Both laboratories will be assisting in the ST40 upgrade with their expertise, Princeton on lithium coatings and Oak Ridge on deploying pellet fuelling capabilities. 

Princeton Plasma Physics Laboratory Director Steven Cowley said: “PPPL pioneered the use of lithium coatings in fusion back in the 90s. We’ve since refined our understanding of the radical confinement improvements these coatings can enable, and we’re excited to see this expertise leveraged by and advanced in collaboration with the private fusion industry.”

Warrick Matthews, CEO of Tokamak Energy, said: “Our high field spherical tokamak ST40 has achieved impressive results in recent years, and we are thrilled to commence ST40’s new mission through this strong public private partnership. This programme will advance fusion science and technology for spherical tokamaks and the industry more broadly, in pursuit of a common goal to deliver fusion power.”

Jean Paul Allain, the Department of Energy Office of Science Associate Director for Fusion Energy Sciences, said: “We’re eager to see this new capability on ST40. What excites me most is the possibility of deploying our university and national lab scientists to leverage this new capability through our Private Facility Research programme. It’s these publicly supported scientists, collaborating with their colleagues at private facilities, who drive the major advances needed in this field to support a competitive US fusion power industry.”

Geraldine Richmond, US Under Secretary for Science and Innovation, said: “These new investments will strengthen our partnerships with the private sector and our international allies. Each partner stands to gain significantly more than the funds committed.”

Kerry McCarthy, UK Minister for Climate, said: “This strategic partnership is … crucial to develop this new and exciting technology, and bring it into use quicker.”

Background
 

Fusion has no carbon emissions and has abundant and widespread fuel resources. Fusion research aims to copy the process which powers the sun – when light atomic nuclei fuse together to form heavier ones, a large amount of energy is released. To do this, fuel is heated to extreme temperatures,  at least 10 times hotter than the centre of the sun, forming a plasma in which fusion reactions take place. A commercial power station will use the energy produced by fusion reactions to generate electricity. The fundamental challenge, being addressed in a variety of ways, is to achieve a rate of heat emitted by a fusion plasma that exceeds the rate of energy injected into the plasma.

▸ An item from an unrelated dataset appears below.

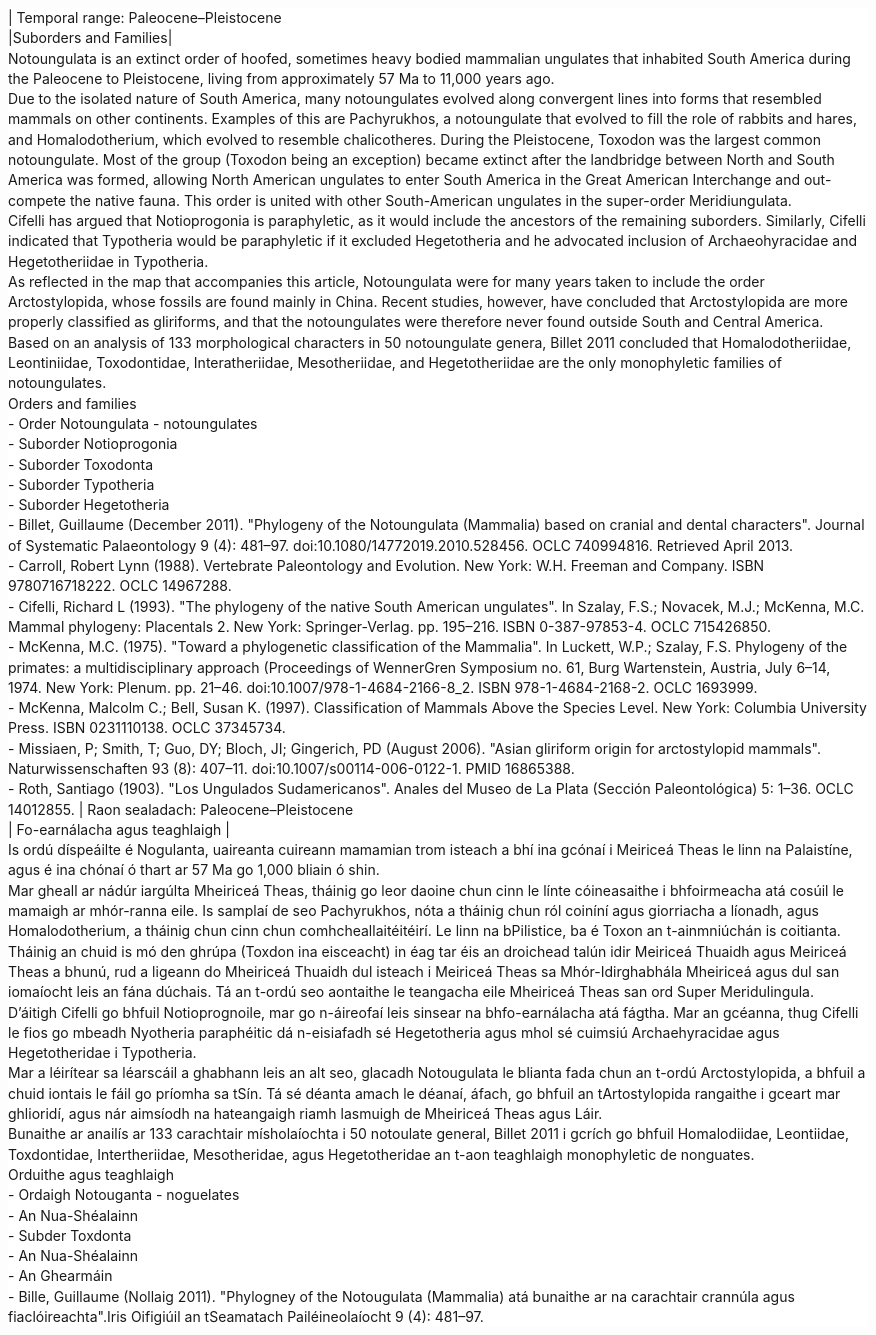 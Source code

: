 | Temporal range: Paleocene–Pleistocene<br/>&#124;Suborders and Families&#124;<br/>Notoungulata is an extinct order of hoofed, sometimes heavy bodied mammalian ungulates that inhabited South America during the Paleocene to Pleistocene, living from approximately 57 Ma to 11,000 years ago.<br/>Due to the isolated nature of South America, many notoungulates evolved along convergent lines into forms that resembled mammals on other continents. Examples of this are Pachyrukhos, a notoungulate that evolved to fill the role of rabbits and hares, and Homalodotherium, which evolved to resemble chalicotheres. During the Pleistocene, Toxodon was the largest common notoungulate. Most of the group (Toxodon being an exception) became extinct after the landbridge between North and South America was formed, allowing North American ungulates to enter South America in the Great American Interchange and out-compete the native fauna. This order is united with other South-American ungulates in the super-order Meridiungulata.<br/>Cifelli has argued that Notioprogonia is paraphyletic, as it would include the ancestors of the remaining suborders. Similarly, Cifelli indicated that Typotheria would be paraphyletic if it excluded Hegetotheria and he advocated inclusion of Archaeohyracidae and Hegetotheriidae in Typotheria.<br/>As reflected in the map that accompanies this article, Notoungulata were for many years taken to include the order Arctostylopida, whose fossils are found mainly in China. Recent studies, however, have concluded that Arctostylopida are more properly classified as gliriforms, and that the notoungulates were therefore never found outside South and Central America.<br/>Based on an analysis of 133 morphological characters in 50 notoungulate genera, Billet 2011 concluded that Homalodotheriidae, Leontiniidae, Toxodontidae, Interatheriidae, Mesotheriidae, and Hegetotheriidae are the only monophyletic families of notoungulates.<br/>Orders and families<br/>- Order Notoungulata - notoungulates<br/>- Suborder Notioprogonia<br/>- Suborder Toxodonta<br/>- Suborder Typotheria<br/>- Suborder Hegetotheria<br/>- Billet, Guillaume (December 2011). "Phylogeny of the Notoungulata (Mammalia) based on cranial and dental characters". Journal of Systematic Palaeontology 9 (4): 481–97. doi:10.1080/14772019.2010.528456. OCLC 740994816. Retrieved April 2013.<br/>- Carroll, Robert Lynn (1988). Vertebrate Paleontology and Evolution. New York: W.H. Freeman and Company. ISBN 9780716718222. OCLC 14967288.<br/>- Cifelli, Richard L (1993). "The phylogeny of the native South American ungulates". In Szalay, F.S.; Novacek, M.J.; McKenna, M.C. Mammal phylogeny: Placentals 2. New York: Springer-Verlag. pp. 195–216. ISBN 0-387-97853-4. OCLC 715426850.<br/>- McKenna, M.C. (1975). "Toward a phylogenetic classification of the Mammalia". In Luckett, W.P.; Szalay, F.S. Phylogeny of the primates: a multidisciplinary approach (Proceedings of WennerGren Symposium no. 61, Burg Wartenstein, Austria, July 6–14, 1974. New York: Plenum. pp. 21–46. doi:10.1007/978-1-4684-2166-8_2. ISBN 978-1-4684-2168-2. OCLC 1693999.<br/>- McKenna, Malcolm C.; Bell, Susan K. (1997). Classification of Mammals Above the Species Level. New York: Columbia University Press. ISBN 0231110138. OCLC 37345734.<br/>- Missiaen, P; Smith, T; Guo, DY; Bloch, JI; Gingerich, PD (August 2006). "Asian gliriform origin for arctostylopid mammals". Naturwissenschaften 93 (8): 407–11. doi:10.1007/s00114-006-0122-1. PMID 16865388.<br/>- Roth, Santiago (1903). "Los Ungulados Sudamericanos". Anales del Museo de La Plata (Sección Paleontológica) 5: 1–36. OCLC 14012855. | Raon sealadach: Paleocene–Pleistocene<br/>&#124; Fo-earnálacha agus teaghlaigh &#124;<br/>Is ordú díspeáilte é Nogulanta, uaireanta cuireann mamamian trom isteach a bhí ina gcónaí i Meiriceá Theas le linn na Palaistíne, agus é ina chónaí ó thart ar 57 Ma go 1,000 bliain ó shin.<br/>Mar gheall ar nádúr iargúlta Mheiriceá Theas, tháinig go leor daoine chun cinn le línte cóineasaithe i bhfoirmeacha atá cosúil le mamaigh ar mhór-ranna eile. Is samplaí de seo Pachyrukhos, nóta a tháinig chun ról coiníní agus giorriacha a líonadh, agus Homalodotherium, a tháinig chun cinn chun comhcheallaitéitéirí. Le linn na bPilistice, ba é Toxon an t-ainmniúchán is coitianta. Tháinig an chuid is mó den ghrúpa (Toxdon ina eisceacht) in éag tar éis an droichead talún idir Meiriceá Thuaidh agus Meiriceá Theas a bhunú, rud a ligeann do Mheiriceá Thuaidh dul isteach i Meiriceá Theas sa Mhór-Idirghabhála Mheiriceá agus dul san iomaíocht leis an fána dúchais. Tá an t-ordú seo aontaithe le teangacha eile Mheiriceá Theas san ord Super Meridulingula.<br/>D’áitigh Cifelli go bhfuil Notioprognoile, mar go n-áireofaí leis sinsear na bhfo-earnálacha atá fágtha. Mar an gcéanna, thug Cifelli le fios go mbeadh Nyotheria paraphéitic dá n-eisiafadh sé Hegetotheria agus mhol sé cuimsiú Archaehyracidae agus Hegetotheridae i Typotheria.<br/>Mar a léirítear sa léarscáil a ghabhann leis an alt seo, glacadh Notougulata le blianta fada chun an t-ordú Arctostylopida, a bhfuil a chuid iontais le fáil go príomha sa tSín. Tá sé déanta amach le déanaí, áfach, go bhfuil an tArtostylopida rangaithe i gceart mar ghlioridí, agus nár aimsíodh na hateangaigh riamh lasmuigh de Mheiriceá Theas agus Láir.<br/>Bunaithe ar anailís ar 133 carachtair mísholaíochta i 50 notoulate general, Billet 2011 i gcrích go bhfuil Homalodiidae, Leontiidae, Toxdontidae, Intertheriidae, Mesotheridae, agus Hegetotheridae an t-aon teaghlaigh monophyletic de nonguates.<br/>Orduithe agus teaghlaigh<br/>- Ordaigh Notouganta - noguelates<br/>- An Nua-Shéalainn<br/>- Subder Toxdonta<br/>- An Nua-Shéalainn<br/>- An Ghearmáin<br/>- Bille, Guillaume (Nollaig 2011). "Phylogney of the Notougulata (Mammalia) atá bunaithe ar na carachtair crannúla agus fiaclóireachta".Iris Oifigiúil an tSeamatach Pailéineolaíocht 9 (4): 481–97.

Tokamak Energy was spun out of the UK’s Atomic Energy Authority in 2009. It announced in February last year it was to build a prototype spherical tokamak, the ST80-HTS, at the UKAEA’s Culham Campus, near Oxford, England, by 2026 “to demonstrate the full potential of high temperature superconducting magnets” and to inform the design of its fusion pilot plant, to demonstrate the capability to deliver electricity into the grid in the 2030s, with the aim of globally deployable 500-megawatt commercial plants.

And in October it gave first details of a high-field spherical tokamak plant “capable of generating 800 MW of fusion power and 85 MW of net electricity” as part of the USA’s Bold Decadal Vision for Commercial Fusion Energy programme. It said “initial designs are for the tokamak to have an aspect ratio of 2.0, plasma major radius of 4.25 metres and a magnetic field of 4.25 Tesla, as well as a liquid lithium tritium breeding blanket”. It will include a new generation set of high temperature superconducting magnets “to confine and control the deuterium and tritium hydrogen fuel in a plasma many times hotter than the centre of the sun”.